注意:a.单独冲洗,防止交叉反应造成污染。b.温柔冲洗(浸洗方式),防止切片的脱落。c.冲洗的时间要足够,才能彻底洗去结合的物质。d.PBS的PH和离子强度的使用和要求。建议PH在7.4-7.6浓度是0.01M。(中性及弱碱性条件(PH7-8)有利于免疫复合物的形成,而酸性条件则有利于分解;低离子强度有利于免疫复合物的形成,而高离子强度则有利于分解)。
⑦DAB显色
背景的深浅和特异性染色的深浅均可以由DAB孵育条件决定。DAB显色时间不是固定的,主要由显微镜下控制显色时间,到出现特异性染色较强而本底着色较浅时即可冲洗;DAB显色时间很短(如几秒或几十秒)就出现很深的棕褐色,这很可能说明实验的抗体浓度过高或抗体孵育时间过长,需要下调抗体浓度或缩短实验的抗体孵育时间。
此外,若很短时间就出现背景很深,还有可能实验前面的封闭非特异性蛋白不全,需要延长封闭时间;DAB显色时间很长(如超过十几分钟)才出现阳性染色,一方面可能说明实验者的抗体浓度过低或孵育时间过短(最好一抗4℃过夜);另一方面就是封闭时间过长。
⑧复染
目的是形成细胞轮廓,从而更好地对目标蛋白进行定位,经常用苏木素复染(胞核染料)。注意苏木素复染时间要看当时的室温、溶液的新旧、目标抗原的定位等情况,一般数秒-数分钟,胞浆蛋白可以适当时间长一点,而胞核蛋白则要短。

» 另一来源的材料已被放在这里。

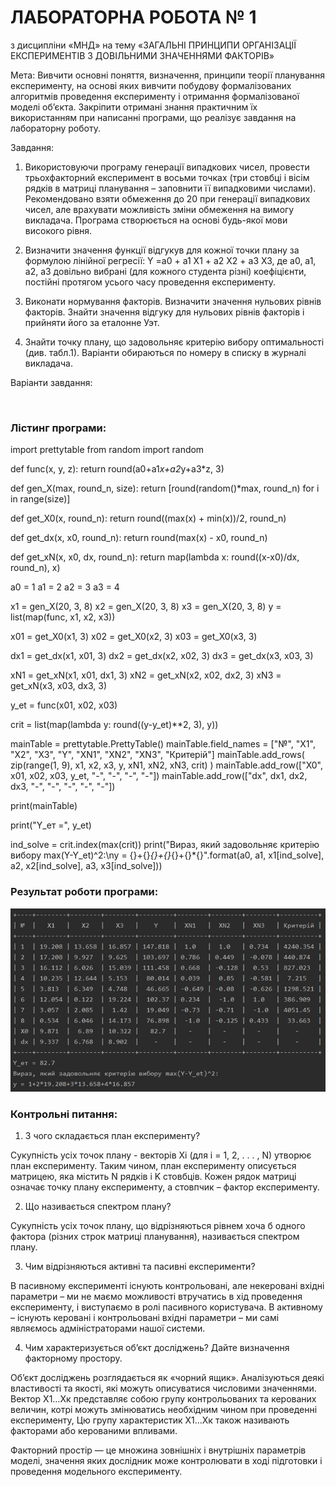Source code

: # ЛАБОРАТОРНА РОБОТА № 1

з дисципліни «МНД» на тему
«ЗАГАЛЬНІ ПРИНЦИПИ ОРГАНІЗАЦІЇ ЕКСПЕРИМЕНТІВ З  ДОВІЛЬНИМИ ЗНАЧЕННЯМИ ФАКТОРІВ»

Мета: Вивчити основні поняття, визначення, принципи теорії планування експерименту, на основі яких вивчити побудову формалізованих алгоритмів проведення експерименту і отримання формалізованої моделі об’єкта. Закріпити отримані знання практичним їх використанням при написанні програми, що реалізує завдання на лабораторну роботу.

Завдання:
1) Використовуючи програму генерації випадкових чисел, провести трьохфакторний експеримент в восьми точках (три стовбці і вісім рядків в матриці планування – заповнити її випадковими числами). Рекомендовано взяти обмеження до 20 при генерації випадкових чисел, але врахувати можливість зміни обмеження на вимогу викладача. Програма створюється на основі будь-якої мови високого рівня.

2)  Визначити значення функції відгукув для кожної точки плану за формулою лінійної регресії:
Y =a0 + a1 X1 + a2 X2 + a3 X3,
де a0, a1, a2, a3 довільно вибрані (для кожного студента різні) коефіцієнти, постійні протягом усього часу проведення експерименту.  

3)  Виконати нормування факторів. Визначити значення нульових рівнів факторів. Знайти значення відгуку для нульових рівнів факторів і прийняти його за еталонне Уэт.

4) Знайти точку плану, що задовольняє критерію вибору оптимальності (див. табл.1). Варіанти обираються по номеру в списку в журналі викладача.   


Варіанти завдання:


 
### Лістинг програми:

import prettytable
from random import random


def func(x, y, z): return round(a0+a1*x+a2*y+a3*z, 3)

def gen_X(max, round_n, size): return [round(random()*max, round_n) for i in range(size)]

def get_X0(x, round_n): return round((max(x) + min(x))/2, round_n)

def get_dx(x, x0, round_n): return round(max(x) - x0, round_n)

def get_xN(x, x0, dx, round_n): return map(lambda x: round((x-x0)/dx, round_n), x)

a0 = 1
a1 = 2
a2 = 3
a3 = 4

x1 = gen_X(20, 3, 8)
x2 = gen_X(20, 3, 8)
x3 = gen_X(20, 3, 8)
y = list(map(func, x1, x2, x3))

x01 = get_X0(x1, 3)
x02 = get_X0(x2, 3)
x03 = get_X0(x3, 3)

dx1 = get_dx(x1, x01, 3)
dx2 = get_dx(x2, x02, 3)
dx3 = get_dx(x3, x03, 3)

xN1 = get_xN(x1, x01, dx1, 3)
xN2 = get_xN(x2, x02, dx2, 3)
xN3 = get_xN(x3, x03, dx3, 3)

y_et = func(x01, x02, x03)

crit = list(map(lambda y: round((y-y_et)**2, 3), y))

mainTable = prettytable.PrettyTable()
mainTable.field_names = ["№", "X1", "X2", "X3", "Y", "XN1", "XN2", "XN3", "Критерій"]
mainTable.add_rows(
    zip(range(1, 9), x1, x2, x3, y, xN1, xN2, xN3, crit)
)
mainTable.add_row(["X0", x01, x02, x03, y_et, "-", "-", "-", "-"])
mainTable.add_row(["dx", dx1, dx2, dx3, "-", "-", "-", "-", "-"])

print(mainTable)

print("Y_ет =", y_et)

ind_solve = crit.index(max(crit))
print("Вираз, який задовольняє критерію вибору max(Y-Y_et)^2:\ny = {}+{}*{}+{}*{}+{}*{}".format(a0, a1, x1[ind_solve], a2, x2[ind_solve], a3, x3[ind_solve]))


### Результат роботи програми:
![ERR-model](https://github.com/Re1NForceD/MND/blob/main/Lab1/Result.png?raw=true)

### Контрольні питання:
1.	З чого складається план експерименту?

Сукупність усіх точок плану - векторів Xi  (для i = 1, 2, . . . , N)  утворює план експерименту. Таким чином, план експерименту описується матрицею, яка містить N рядків і K стовбців. Кожен рядок матриці означає точку плану експерименту, а стовпчик – фактор експерименту.

2.	Що називається спектром плану?

Сукупність усіх точок плану, що відрізняються рівнем хоча б одного фактора (різних строк матриці планування), називається спектром плану.

3.	Чим відрізняються активні та пасивні експерименти?

В пасивному експерименті існують контрольовані, але некеровані вхідні параметри – ми не маємо можливості втручатись в хід проведення експерименту, і виступаємо в ролі пасивного користувача. В активному – існують керовані і контрольовані вхідні параметри – ми самі являємось адміністраторами нашої системи.

4.	Чим характеризується об’єкт досліджень? Дайте визначення факторному простору.

Об’єкт досліджень розглядається як «чорний ящик». Аналізуються деякі властивості та якості, які можуть описуватися числовими значеннями. Вектор Х1…Хк  представляє собою групу контрольованих та керованих величин, котрі можуть змінюватись необхідним чином при проведенні експерименту, Цю групу характеристик Х1…Хк  також називають факторами або керованими впливами.  

Факторний простір — це множина зовнішніх і внутрішніх параметрів моделі, значення яких дослідник може контролювати в ході підготовки і проведення модельного експерименту.
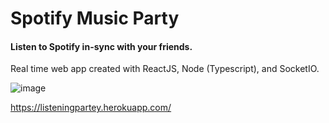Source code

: # Spotify Music Party

#### Listen to Spotify in-sync with your friends. 
Real time web app created with ReactJS, Node (Typescript), and SocketIO.

![image](https://user-images.githubusercontent.com/15069181/158748601-8aa03612-3627-4316-8570-2beb7e8e7441.png)


https://listeningpartey.herokuapp.com/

不过这个如果染色不理想可以补救的。方法是:染色深则分化时间稍长些即可;染色浅则再置于苏木素中染色即可。盐酸酒精是分化,氨水是返蓝。作用不同。片子复染完后流水振洗,然后置于盐酸酒精中数秒(一定动作要快)后拿出流水振洗,在放入氨水中返兰即可。
⑨脱水透明
免疫组化对标本处理最后的脱水透明需要采用由低至高的梯度酒精脱水,是避免直接将组织投入高浓度酒精中而造成组织过度收缩。
⑩封片
为了长期保存,实验人员一般用中性树胶等封片,避免产生气泡,方法是直接在载玻片组织上滴一滴封片液,然后一手拿住盖片某一拐角,而另一手拿对面的那个拐角,接近封片液近端的拐角先降低,直至接触到液体时为止;当发现液体接触面在不断弥散时,则可以缓慢降低另一拐角,这样一般不会产生气泡。